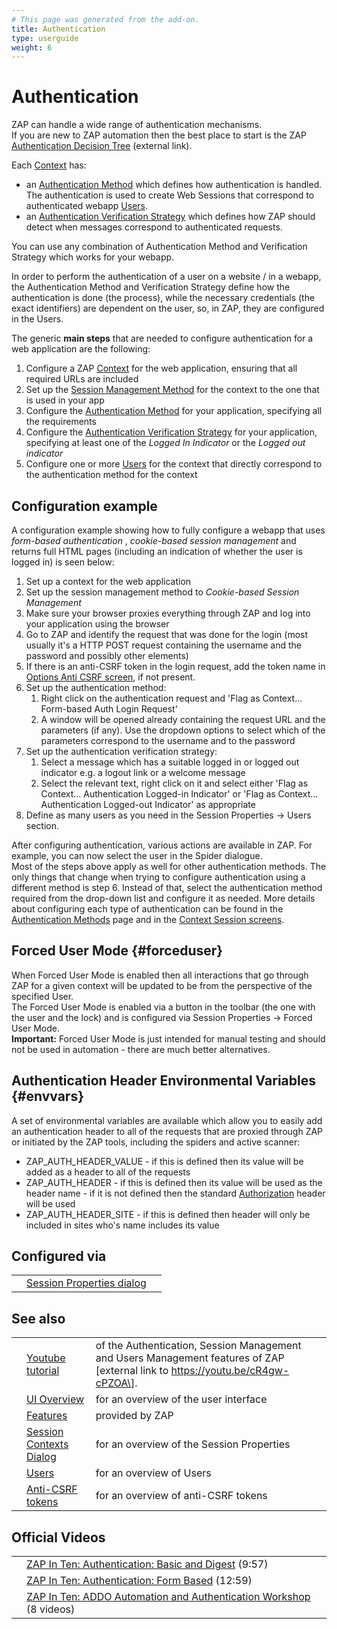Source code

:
 ```yaml
---
# This page was generated from the add-on.
title: Authentication
type: userguide
weight: 6
---
```


# Authentication

ZAP can handle a wide range of authentication mechanisms.  
If you are new to ZAP automation then the best place to start is the ZAP [Authentication Decision Tree](/docs/authentication/) (external link).


Each [Context](/docs/desktop/start/features/contexts/) has:

* an [Authentication Method](/docs/desktop/start/features/authmethods/) which defines how authentication is handled. The authentication is used to create Web Sessions that correspond to authenticated webapp [Users](/docs/desktop/start/features/users/).
* an [Authentication Verification Strategy](/docs/desktop/start/features/authstrategies/) which defines how ZAP should detect when messages correspond to authenticated requests.

You can use any combination of Authentication Method and Verification Strategy which works for your webapp.


In order to perform the authentication of a user on a website /
in a webapp, the Authentication Method and Verification Strategy define how the authentication
is done (the process), while the necessary credentials (the exact
identifiers) are dependent on the user, so, in ZAP, they are
configured in the Users.


The generic **main steps** that are needed to configure authentication for a web application
are the following:

1. Configure a ZAP [Context](/docs/desktop/start/features/contexts/) for the web application, ensuring that all required URLs are included
2. Set up the [Session Management Method](/docs/desktop/start/features/sessionmanagement/) for the context to the one that is used in your app
3. Configure the [Authentication Method](/docs/desktop/start/features/authmethods/) for your application, specifying all the requirements
4. Configure the [Authentication Verification Strategy](/docs/desktop/start/features/authstrategies/) for your application, specifying at least one of the *Logged In Indicator* or the *Logged out indicator*
5. Configure one or more [Users](/docs/desktop/start/features/users/) for the context that directly correspond to the authentication method for the context

## Configuration example

A configuration example showing how to fully configure a webapp that uses *form-based authentication* ,
*cookie-based session management* and returns full HTML pages (including an indication of whether the user is logged in) is seen below:

1. Set up a context for the web application
2. Set up the session management method to *Cookie-based Session Management*
3. Make sure your browser proxies everything through ZAP and log into your application using the browser
4. Go to ZAP and identify the request that was done for the login (most usually it's a HTTP POST request containing the username and the password and possibly other elements)
5. If there is an anti-CSRF token in the login request, add the token name in [Options Anti CSRF screen](/docs/desktop/ui/dialogs/options/anticsrf/), if not present.
6. Set up the authentication method:
    1. Right click on the authentication request and 'Flag as Context... Form-based Auth Login Request'
    2. A window will be opened already containing the request URL and the parameters (if any). Use the dropdown options to select which of the parameters correspond to the username and to the password
7. Set up the authentication verification strategy:
    1. Select a message which has a suitable logged in or logged out indicator e.g. a logout link or a welcome message
    2. Select the relevant text, right click on it and select either 'Flag as Context... Authentication Logged-in Indicator' or 'Flag as Context... Authentication Logged-out Indicator' as appropriate
8. Define as many users as you need in the Session Properties -\> Users section.

After configuring authentication, various actions are available in ZAP. For example, you can now select the user in the Spider dialogue.   
Most of the steps above apply as well for other authentication methods. The only things that change when trying to configure authentication using a different method is step 6. Instead of that, select the authentication method required from the drop-down list and configure it as needed. More details about configuring each type of authentication can be found in the [Authentication Methods](/docs/desktop/start/features/authmethods/) page and in the [Context Session screens](/docs/desktop/ui/dialogs/session/contexts/).

## Forced User Mode {#forceduser}

When Forced User Mode is enabled then all interactions that go through ZAP for a given context will be updated to be from the perspective of the specified User.  
The Forced User Mode is enabled via a button in the toolbar (the one with the user and the lock) and is configured via Session Properties -\> Forced User Mode.  
**Important:** Forced User Mode is just intended for manual testing and should not be used in automation - there are much better alternatives.

## Authentication Header Environmental Variables {#envvars}

A set of environmental variables are available which allow you to easily add an authentication header to all of the requests that are proxied through ZAP or initiated by the ZAP tools, including the spiders and active scanner:

* ZAP_AUTH_HEADER_VALUE - if this is defined then its value will be added as a header to all of the requests
* ZAP_AUTH_HEADER - if this is defined then its value will be used as the header name - if it is not defined then the standard [Authorization](https://developer.mozilla.org/en-US/docs/Web/HTTP/Headers/Authorization) header will be used
* ZAP_AUTH_HEADER_SITE - if this is defined then header will only be included in sites who's name includes its value

## Configured via

|   |                                                                              |   |
|---|------------------------------------------------------------------------------|---|
|   | [Session Properties dialog](/docs/desktop/ui/dialogs/session/contexts/#auth) |   |

## See also

|   |                                                                       |                                                                                                                                   |
|---|-----------------------------------------------------------------------|-----------------------------------------------------------------------------------------------------------------------------------|
|   | [Youtube tutorial](https://youtu.be/cR4gw-cPZOA)                      | of the Authentication, Session Management and Users Management features of ZAP \[external link to https://youtu.be/cR4gw-cPZOA\]. |
|   | [UI Overview](/docs/desktop/ui/)                                      | for an overview of the user interface                                                                                             |
|   | [Features](/docs/desktop/start/features/)                             | provided by ZAP                                                                                                                   |
|   | [Session Contexts Dialog](/docs/desktop/ui/dialogs/session/contexts/) | for an overview of the Session Properties                                                                                         |
|   | [Users](/docs/desktop/start/features/users/)                          | for an overview of Users                                                                                                          |
|   | [Anti-CSRF tokens](/docs/desktop/start/features/anticsrf/)            | for an overview of anti-CSRF tokens                                                                                               |

## Official Videos

|   |                                                                                                               |
|---|---------------------------------------------------------------------------------------------------------------|
|   | [ZAP In Ten: Authentication: Basic and Digest](https://play.sonatype.com/watch/ttqKANDzJCAdBUkPrsz6Td) (9:57) |
|   | [ZAP In Ten: Authentication: Form Based](https://play.sonatype.com/watch/B1vhaLSUsme7eA5hU8WeGB) (12:59)      |
|   | [ZAP In Ten: ADDO Automation and Authentication Workshop](/addo-auth-workshop/) (8 videos)                    |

Task description
Write the material out again exactly as it appears, dropping the pictures.

Reply
Source code

:
 ```yaml
---
# This page was generated from the add-on.
title: Authentication
type: userguide
weight: 6
---
```


# Authentication

ZAP can handle a wide range of authentication mechanisms.  
If you are new to ZAP automation then the best place to start is the ZAP [Authentication Decision Tree](/docs/authentication/) (external link).


Each [Context](/docs/desktop/start/features/contexts/) has:

* an [Authentication Method](/docs/desktop/start/features/authmethods/) which defines how authentication is handled. The authentication is used to create Web Sessions that correspond to authenticated webapp [Users](/docs/desktop/start/features/users/).
* an [Authentication Verification Strategy](/docs/desktop/start/features/authstrategies/) which defines how ZAP should detect when messages correspond to authenticated requests.

You can use any combination of Authentication Method and Verification Strategy which works for your webapp.


In order to perform the authentication of a user on a website /
in a webapp, the Authentication Method and Verification Strategy define how the authentication
is done (the process), while the necessary credentials (the exact
identifiers) are dependent on the user, so, in ZAP, they are
configured in the Users.


The generic **main steps** that are needed to configure authentication for a web application
are the following:

1. Configure a ZAP [Context](/docs/desktop/start/features/contexts/) for the web application, ensuring that all required URLs are included
2. Set up the [Session Management Method](/docs/desktop/start/features/sessionmanagement/) for the context to the one that is used in your app
3. Configure the [Authentication Method](/docs/desktop/start/features/authmethods/) for your application, specifying all the requirements
4. Configure the [Authentication Verification Strategy](/docs/desktop/start/features/authstrategies/) for your application, specifying at least one of the *Logged In Indicator* or the *Logged out indicator*
5. Configure one or more [Users](/docs/desktop/start/features/users/) for the context that directly correspond to the authentication method for the context

## Configuration example

A configuration example showing how to fully configure a webapp that uses *form-based authentication* ,
*cookie-based session management* and returns full HTML pages (including an indication of whether the user is logged in) is seen below:

1. Set up a context for the web application
2. Set up the session management method to *Cookie-based Session Management*
3. Make sure your browser proxies everything through ZAP and log into your application using the browser
4. Go to ZAP and identify the request that was done for the login (most usually it's a HTTP POST request containing the username and the password and possibly other elements)
5. If there is an anti-CSRF token in the login request, add the token name in [Options Anti CSRF screen](/docs/desktop/ui/dialogs/options/anticsrf/), if not present.
6. Set up the authentication method:
    1. Right click on the authentication request and 'Flag as Context... Form-based Auth Login Request'
    2. A window will be opened already containing the request URL and the parameters (if any). Use the dropdown options to select which of the parameters correspond to the username and to the password
7. Set up the authentication verification strategy:
    1. Select a message which has a suitable logged in or logged out indicator e.g. a logout link or a welcome message
    2. Select the relevant text, right click on it and select either 'Flag as Context... Authentication Logged-in Indicator' or 'Flag as Context... Authentication Logged-out Indicator' as appropriate
8. Define as many users as you need in the Session Properties -\> Users section.

After configuring authentication, various actions are available in ZAP. For example, you can now select the user in the Spider dialogue.   
Most of the steps above apply as well for other authentication methods. The only things that change when trying to configure authentication using a different method is step 6. Instead of that, select the authentication method required from the drop-down list and configure it as needed. More details about configuring each type of authentication can be found in the [Authentication Methods](/docs/desktop/start/features/authmethods/) page and in the [Context Session screens](/docs/desktop/ui/dialogs/session/contexts/).

## Forced User Mode {#forceduser}

When Forced User Mode is enabled then all interactions that go through ZAP for a given context will be updated to be from the perspective of the specified User.  
The Forced User Mode is enabled via a button in the toolbar (the one with the user and the lock) and is configured via Session Properties -\> Forced User Mode.  
**Important:** Forced User Mode is just intended for manual testing and should not be used in automation - there are much better alternatives.

## Authentication Header Environmental Variables {#envvars}

A set of environmental variables are available which allow you to easily add an authentication header to all of the requests that are proxied through ZAP or initiated by the ZAP tools, including the spiders and active scanner:

* ZAP_AUTH_HEADER_VALUE - if this is defined then its value will be added as a header to all of the requests
* ZAP_AUTH_HEADER - if this is defined then its value will be used as the header name - if it is not defined then the standard [Authorization](https://developer.mozilla.org/en-US/docs/Web/HTTP/Headers/Authorization) header will be used
* ZAP_AUTH_HEADER_SITE - if this is defined then header will only be included in sites who's name includes its value

## Configured via

|   |                                                                              |   |
|---|------------------------------------------------------------------------------|---|
|   | [Session Properties dialog](/docs/desktop/ui/dialogs/session/contexts/#auth) |   |

## See also

|   |                                                                       |                                                                                                                                   |
|---|-----------------------------------------------------------------------|-----------------------------------------------------------------------------------------------------------------------------------|
|   | [Youtube tutorial](https://youtu.be/cR4gw-cPZOA)                      | of the Authentication, Session Management and Users Management features of ZAP \[external link to https://youtu.be/cR4gw-cPZOA\]. |
|   | [UI Overview](/docs/desktop/ui/)                                      | for an overview of the user interface                                                                                             |
|   | [Features](/docs/desktop/start/features/)                             | provided by ZAP                                                                                                                   |
|   | [Session Contexts Dialog](/docs/desktop/ui/dialogs/session/contexts/) | for an overview of the Session Properties                                                                                         |
|   | [Users](/docs/desktop/start/features/users/)                          | for an overview of Users                                                                                                          |
|   | [Anti-CSRF tokens](/docs/desktop/start/features/anticsrf/)            | for an overview of anti-CSRF tokens                                                                                               |

## Official Videos

|   |                                                                                                               |
|---|---------------------------------------------------------------------------------------------------------------|
|   | [ZAP In Ten: Authentication: Basic and Digest](https://play.sonatype.com/watch/ttqKANDzJCAdBUkPrsz6Td) (9:57) |
|   | [ZAP In Ten: Authentication: Form Based](https://play.sonatype.com/watch/B1vhaLSUsme7eA5hU8WeGB) (12:59)      |
|   | [ZAP In Ten: ADDO Automation and Authentication Workshop](/addo-auth-workshop/) (8 videos)                    |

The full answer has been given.